Sadarghat, a main port in Dhaka, Bangladesh.
Sadarghat, a main port in Dhaka, Bangladesh.

Policy Innovations Digital Magazine (2006-2016): Briefings: The Microfinance Moment

Dec 1, 2006

Pop stars and politicians across the globe start crossing their fingers each year when the Nobel Committee begins its deliberations on the Peace Prize. This time around, however, the coveted honor was bestowed on the "banker to the poor," a former economics professor from Dhaka, Bangladesh.

In the 1970s, Dr. Muhammad Yunus pioneered the practice that has come to be known as microfinance—small-scale loans made mainly to women with little or no access to traditional sources of financial capital. The concept has proven wildly popular and Grameen, the bank Yunus founded in 1983, has seen its model replicated by lenders, NGOs, and advocacy groups in dozens of countries.

By challenging traditional banking notions about the credit worthiness of borrowers and often giving uncollateralized loans, microfinance has unlocked the entrepreneurial ambitions of some of the world’s poorest people. In addition, it is responsible for creating and sustaining new income-generating activities in poor areas traditionally dependent on subsistence-level farming.

Over the last three decades, the popularity of microfinance has steadily increased. And now, with Yunus’s Nobel Prize, microfinance has hit the front page. Many in the West tout microfinance as a pivotal innovation in the fight against poverty in the developing world. Organizations such as ACCION International, FINCA, and Trickle Up finance millions of micro-entrepreneurs in dozens of countries.
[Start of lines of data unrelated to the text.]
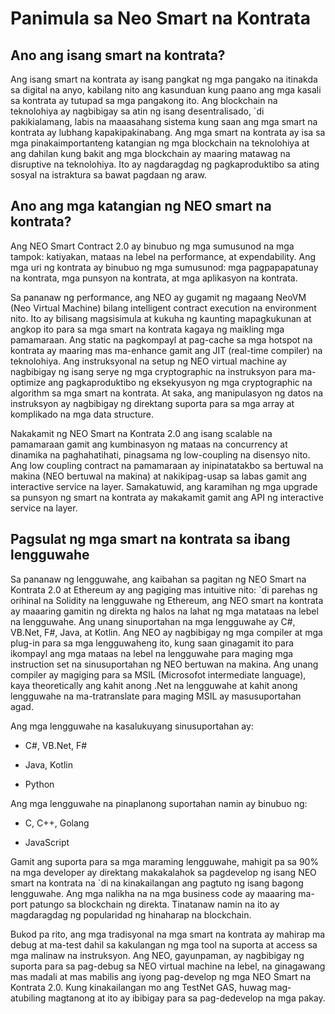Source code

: # Panimula sa Neo Smart na Kontrata

## Ano ang isang smart na kontrata?

Ang isang smart na kontrata ay isang pangkat ng mga pangako na itinakda sa digital na anyo, kabilang nito ang kasunduan kung paano ang mga kasali sa kontrata ay tutupad sa mga pangakong ito. Ang blockchain na teknolohiya ay nagbibigay sa atin ng isang desentralisado, `di pakikialamang, labis na maaasahang sistema kung saan ang mga smart na kontrata ay lubhang kapakipakinabang. Ang mga smart na kontrata ay isa sa mga pinakaimportanteng katangian ng mga blockchain na teknolohiya at ang dahilan kung bakit ang mga blockchain ay maaring matawag na disruptive na teknolohiya. Ito ay nagdaragdag ng pagkaproduktibo sa ating sosyal na istraktura sa bawat pagdaan ng araw.

## Ano ang mga katangian ng NEO smart na kontrata?

Ang NEO Smart Contract 2.0 ay binubuo ng mga sumusunod na mga tampok: katiyakan, mataas na lebel na performance, at expendability. Ang mga uri ng kontrata ay binubuo ng mga sumusunod: mga pagpapapatunay na kontrata, mga punsyon na kontrata, at mga aplikasyon na kontrata.

Sa pananaw ng performance, ang NEO ay gugamit ng magaang NeoVM (Neo Virtual Machine) bilang intelligent contract execution na environment nito. Ito ay bilisang magsisimula at kukuha ng kaunting mapagkukunan at angkop ito para sa mga smart na kontrata kagaya ng maikling mga pamamaraan. Ang static na pagkompayl at pag-cache sa mga hotspot na kontrata ay maaring mas ma-enhance gamit ang JIT (real-time compiler) na teknolohiya. Ang instruksyonal na setup ng NEO virtual machine ay nagbibigay ng isang serye ng mga cryptographic na instruksyon para ma-optimize ang pagkaproduktibo ng eksekyusyon ng mga cryptographic na algorithm sa mga smart na kontrata. At saka, ang manipulasyon ng datos na instruksyon ay nagbibigay ng direktang suporta para sa mga array at komplikado na mga data structure.

Nakakamit ng NEO Smart na Kontrata 2.0 ang isang scalable na pamamaraan gamit ang kumbinasyon ng mataas na concurrency at dinamika na paghahatihati, pinagsama ng low-coupling na disensyo nito. Ang low coupling contract na pamamaraan ay inipinatatakbo sa bertuwal na makina (NEO bertuwal na makina) at nakikipag-usap sa labas gamit ang interactive service na layer. Samakatuwid, ang karamihan ng mga upgrade sa punsyon ng smart na kontrata ay makakamit gamit ang API ng interactive service na layer.

## Pagsulat ng mga smart na kontrata sa ibang lengguwahe

Sa pananaw ng lengguwahe, ang kaibahan sa pagitan ng NEO Smart na Kontrata 2.0 at Ethereum ay ang pagiging mas intuitive nito: `di parehas ng orihinal na Solidity na lengguwahe ng Ethereum, ang NEO smart na kontrata ay maaaring gamitin ng direkta ng halos na lahat ng mga matataas na lebel na lengguwahe. Ang unang sinuportahan na mga lengguwahe ay C#, VB.Net, F#, Java, at Kotlin. Ang NEO ay nagbibigay ng mga compiler at mga plug-in para sa mga lengguwaheng ito, kung saan ginagamit ito para ikompayl ang mga mataas na lebel na lengguwahe para maging mga instruction set na sinusuportahan ng NEO bertuwan na makina. Ang unang compiler ay magiging para sa MSIL (Microsofot intermediate language), kaya theoretically ang kahit anong .Net na lengguwahe at kahit anong lengguwahe na ma-tratranslate para maging MSIL ay masusuportahan agad.

Ang mga lengguwahe na kasalukuyang sinusuportahan ay:

- C#, VB.Net, F#

- Java, Kotlin
- Python

Ang mga lengguwahe na pinaplanong suportahan namin ay binubuo ng:

- C, C++, Golang

- JavaScript

Gamit ang suporta para sa mga maraming lengguwahe, mahigit pa sa 90% na mga developer ay direktang makakalahok sa pagdevelop ng isang NEO smart na kontrata na `di na kinakailangan ang pagtuto ng isang bagong lengguwahe. Ang mga nalikha na na mga business code ay maaaring ma-port patungo sa blockchain ng direkta. Tinatanaw namin na ito ay magdaragdag ng popularidad ng hinaharap na blockchain.

Bukod pa rito, ang mga tradisyonal na mga smart na kontrata ay mahirap ma debug at ma-test dahil sa kakulangan ng mga tool na suporta at access sa mga malinaw na instruksyon. Ang NEO, gayunpaman, ay nagbibigay ng suporta para sa pag-debug sa NEO virtual machine na lebel, na ginagawang mas madali at mas mabilis ang iyong pag-develop ng mga NEO Smart na Kontrata 2.0. Kung kinakailangan mo ang TestNet GAS, huwag mag-atubiling magtanong at ito ay ibibigay para sa pag-dedevelop na mga pakay.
One reason for this upsurge in popularity is that in Bangladesh, as in other places where microfinance has taken root, the overwhelming majority of borrowers have been women. This gender policy is by design. Women in the developing world, whether due to cultural factors or pure poverty, are frequently excluded from participating in economic activity outside of the home. But in the case of microfinance they tend to be more financially responsible than men, and more integrated with the peer groups that mutually borrow and reinforce loan repayment. Microfinance thus offers a rare and important opportunity to empower these women.

Microfinance also appeals to the Western appetite for market solutions to social problems. Micro-lending is, after all, a financial innovation that harnesses market forces, and the resulting social benefits of poverty reduction and community investment can be seen as positive externalities. Grameen Bank boasts a 98% repayment rate on loans that often carry high interest rates, indicating that microfinance is not a form of charity. The borrowers use their loans to produce a marketable product and make enough profit on the sale to pay back their lender in full. Microfinance, it seems, is good business.

Growing scholarly interest in the subject has led Western universities to offer courses in microfinance. The Consultative Group to Assist the Poor, a consortium of 33 public and private development agencies has spearheaded a drive to convince leading MBA programs to include microfinance courses in their curricula. But moving micro-lending into the academic and financial mainstreams has proven more difficult than expected.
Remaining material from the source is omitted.